Eukaryotic chromosomes can be distinguished from each other in the microscope by the location of the centromere (see Figure 1.8), the size of the chromosome, and the banding patterns produced along the chromosome after staining with certain dyes. The centromere separates the chromosome into halves (each half is called an arm); the shorter of the two chromosome arms is designated p, while the longer arm is designated q.
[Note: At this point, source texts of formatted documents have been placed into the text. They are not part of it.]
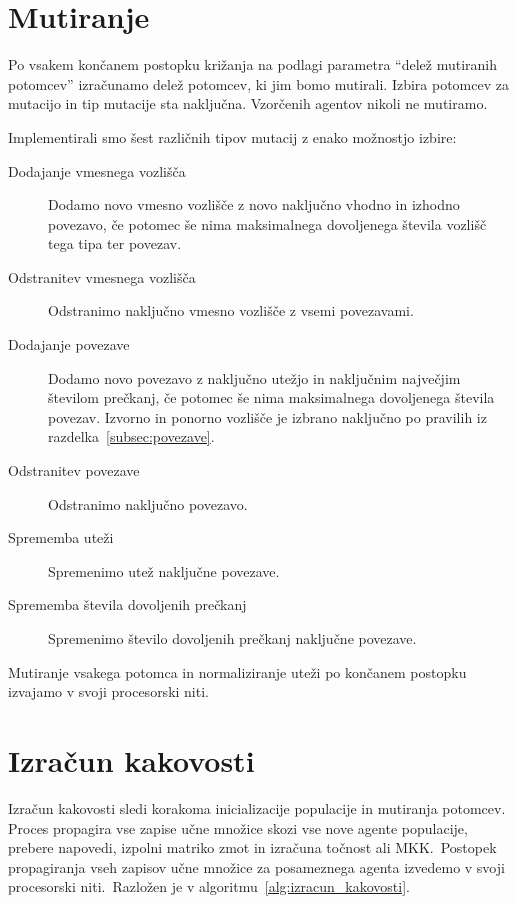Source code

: \documentclass[a4paper,12pt,openright]{book}
\begin{document}
    \section{Mutiranje}\label{sec:mutiranje}
    Po vsakem končanem postopku križanja na podlagi parametra \enquote{delež mutiranih potomcev} izračunamo delež potomcev,
    ki jim bomo mutirali.
    Izbira potomcev za mutacijo in tip mutacije sta naključna.
    Vzorčenih agentov nikoli ne mutiramo.

    Implementirali smo šest različnih tipov mutacij z enako možnostjo izbire:
    \begin{description}
        \item[Dodajanje vmesnega vozlišča]{Dodamo novo vmesno vozlišče z novo na\-klju\-čno vhodno in izhodno povezavo, če
        potomec še nima maksimalnega dovoljenega števila vozlišč tega tipa ter povezav.}
        \item[Odstranitev vmesnega vozlišča]{Odstranimo naključno vmesno vozlišče z vsemi povezavami.}
        \item[Dodajanje povezave]{Dodamo novo povezavo z naključno utežjo in naključnim največjim
        številom prečkanj, če potomec še nima maksimalnega dovoljenega števila povezav. Izvorno in ponorno vozlišče je
        izbrano naključno po pravilih iz razdelka~\ref{subsec:povezave}. }
        \item[Odstranitev povezave]{Odstranimo naključno povezavo.}
        \item[Sprememba uteži]{Spremenimo utež naključne povezave.}
        \item[Sprememba števila dovoljenih prečkanj]{Spremenimo šte\-vi\-lo dovoljenih prečkanj naključne povezave.}
    \end{description}

    Mutiranje vsakega potomca in normaliziranje uteži po končanem postopku izvajamo v svoji procesorski niti.


    \section{Izračun kakovosti}\label{sec:izracun-kakovosti}
    Izračun kakovosti sledi korakoma inicializacije populacije in mutiranja potomcev.
    Proces propagira vse zapise učne množice skozi vse nove agente populacije, prebere napovedi,
    izpolni matriko zmot in izračuna točnost ali MKK.\ Postopek propagiranja vseh zapisov učne množice za posameznega agenta izvedemo v svoji
    procesorski niti.\ Razložen je v algoritmu~\ref{alg:izracun_kakovosti}.
\end{document}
In terms of centromere location, chromosomes are classified as follows:

• Metacentric. The centromere of a metacentric chromosome is located near the center of the chromosome.
• Submetacentric. The centromere of a submetacentric chromosome is located slightly off center.
• Acrocentric. The centromere of an acrocentric chromosome is located significantly off center. In humans, there are five pairs of acrocentric chromosomes: 13, 14, 15, 21, and 22. These five pairs of chromosomes contain short p arms having multiple copies of the same ribosomal RNA (rRNA) genes. Having many copies of the ribosomal RNA genes ensures that the cell is able to produce enough ribosome components for translation (see Part 11). The number of rRNA gene copies varies among individuals, but the average is 100 copies per genome.
• Telocentric. The centromere of a telocentric chromosome is located near the end of the chromosome. The human genome does not contain telocentric chromosomes; however, the mouse genome contains telocentric chromosomes.
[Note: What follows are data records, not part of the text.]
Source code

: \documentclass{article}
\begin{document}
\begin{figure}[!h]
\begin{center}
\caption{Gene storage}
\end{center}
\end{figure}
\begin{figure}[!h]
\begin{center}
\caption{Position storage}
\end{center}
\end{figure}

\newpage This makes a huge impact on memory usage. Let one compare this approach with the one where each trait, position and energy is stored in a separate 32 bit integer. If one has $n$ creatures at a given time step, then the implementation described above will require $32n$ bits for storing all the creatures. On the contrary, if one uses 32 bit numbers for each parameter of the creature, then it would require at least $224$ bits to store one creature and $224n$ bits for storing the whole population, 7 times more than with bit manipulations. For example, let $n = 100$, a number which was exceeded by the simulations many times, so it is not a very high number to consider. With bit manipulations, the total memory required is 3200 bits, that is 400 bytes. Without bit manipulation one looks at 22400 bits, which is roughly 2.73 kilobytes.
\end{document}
Human Karyotype and Staining

A karyotype is an image of all of the chromosomes within a dividing cell, in which the homologous chromosomes (recall that one chromosome in a homologous pair is inherited from mom; the other chromosome is inherited from dad) are arranged in pairs (see Figure 1.9). The chromosomes are aligned so that their p arms are above the centromere and the q arms are located below the centromere. Human autosomes (non-sex chromosomes) are numbered from the largest to the smallest chromosome, 1 to 22. The sex chromosomes are labeled X and Y.
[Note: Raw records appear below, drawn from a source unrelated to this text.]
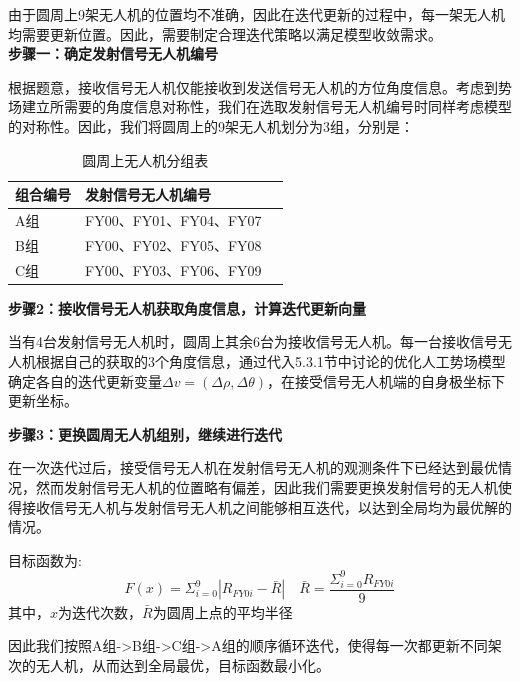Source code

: \documentclass{my_paper}
\begin{document}
由于圆周上9架无人机的位置均不准确，因此在迭代更新的过程中，每一架无人机均需要更新位置。因此，需要制定合理迭代策略以满足模型收敛需求。\\

\textbf{步骤一：确定发射信号无人机编号}

根据题意，接收信号无人机仅能接收到发送信号无人机的方位角度信息。考虑到势场建立所需要的角度信息对称性，我们在选取发射信号无人机编号时同样考虑模型的对称性。因此，我们将圆周上的9架无人机划分为3组，分别是：

\begin{table}[h]%
    \centering
    \caption{圆周上无人机分组表}
    \begin{tabular}{p{2.0cm}<{\centering}p{9.0cm}<{\centering}p{2.0cm}<{\centering}}
        \hline
        组合编号     & 发射信号无人机编号                         \\
        \hline
        A组 &  FY00、FY01、FY04、FY07   \\ %
        B组 &  FY00、FY02、FY05、FY08 \\
        C组 &  FY00、FY03、FY06、FY09 \\
        \hline
    \end{tabular}
\end{table}

\textbf{步骤2：接收信号无人机获取角度信息，计算迭代更新向量}

当有4台发射信号无人机时，圆周上其余6台为接收信号无人机。每一台接收信号无人机根据自己的获取的3个角度信息，通过代入5.3.1节中讨论的优化人工势场模型确定各自的迭代更新变量$\Delta v = (\Delta \rho, \Delta \theta)$，在接受信号无人机端的自身极坐标下更新坐标。

\textbf{步骤3：更换圆周无人机组别，继续进行迭代}

在一次迭代过后，接受信号无人机在发射信号无人机的观测条件下已经达到最优情况，然而发射信号无人机的位置略有偏差，因此我们需要更换发射信号的无人机使得接收信号无人机与发射信号无人机之间能够相互迭代，以达到全局均为最优解的情况。

目标函数为:
\begin{equation}
    F(x) = \Sigma^{9}_{i = 0} \left\lvert R_{FY0i} - \bar R\right\rvert 
    \quad \bar R = \frac{\Sigma^{9}_{i = 0}R_{FY0i}}{9}
\end{equation}
其中，$x$为迭代次数，$\bar R$为圆周上点的平均半径

因此我们按照A组->B组->C组->A组的顺序循环迭代，使得每一次都更新不同架次的无人机，从而达到全局最优，目标函数最小化。
\end{document}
Some chromosomes are very similar in size and in centromere location. As a result, these chromosomes are difficult to distinguish from each other in the microscope, unless the chromosomes are stained with dyes to produce banding patterns that are unique to each chromosome. A common staining procedure involves the dye Giemsa, which produces a unique pattern of light and dark bands (G banding) on each chromosome. Dark bands on the chromosomes represent areas of the DNA that are tightly compacted (heterochromatin); light bands represent areas of the DNA that are not as tightly compacted (euchromatin).

Chromosome Nomenclature

A numbering system has been established to describe human chromosomes based on the size, centromere location, and banding pattern. This numbering system assists in determining where chromosome mutations (deletions, duplications, etc.) occur and helps to delineate the exact location of the abnormality. For example, band 22q12 refers to chromosome 22, the long arm (q), region 1 (closest to the centromere), band 2. If a deletion removes a portion of chromosome 22, the exact location of that deletion can be identified based on this numbering system.

Review Questions

Fill in the blanks:

1. A(n) ___________________ is a type of enzyme that can digest the ends of linear nucleic acid molecules.
2. A(n) _________________ is a type of enzyme that can cut linear or circular nucleic acid molecules.
3. Bacterial chromosomes are found in a region of the cytoplasm called the ______________.
4. One distinction between prokaryotic and eukaryotic cells is that bacteria have _____ origin of replication while eukaryotes have ___________.
5. Eukaryotes contain highly condensed DNA that lacks genes, these regions called _________________ are not generally transcribed and appear as __________ bands on a Giemsa-stained chromosome.
6. ________________ are highly repetitive DNA sequences that compose up to 10% of the human genome.
7. The ends of a linear chromosome are called __________________ and the middle where the spindle proteins attach is called the ________________.
8. Two types of genes that are moderately repetitive include __________ and __________ genes.
9. The shorter piece of a chromosome is called the _____ arm while the longer piece is called the _____ arm.
10. _____________ genes are found on the p arms of chromosomes 13, 14, 15, 21, and 22.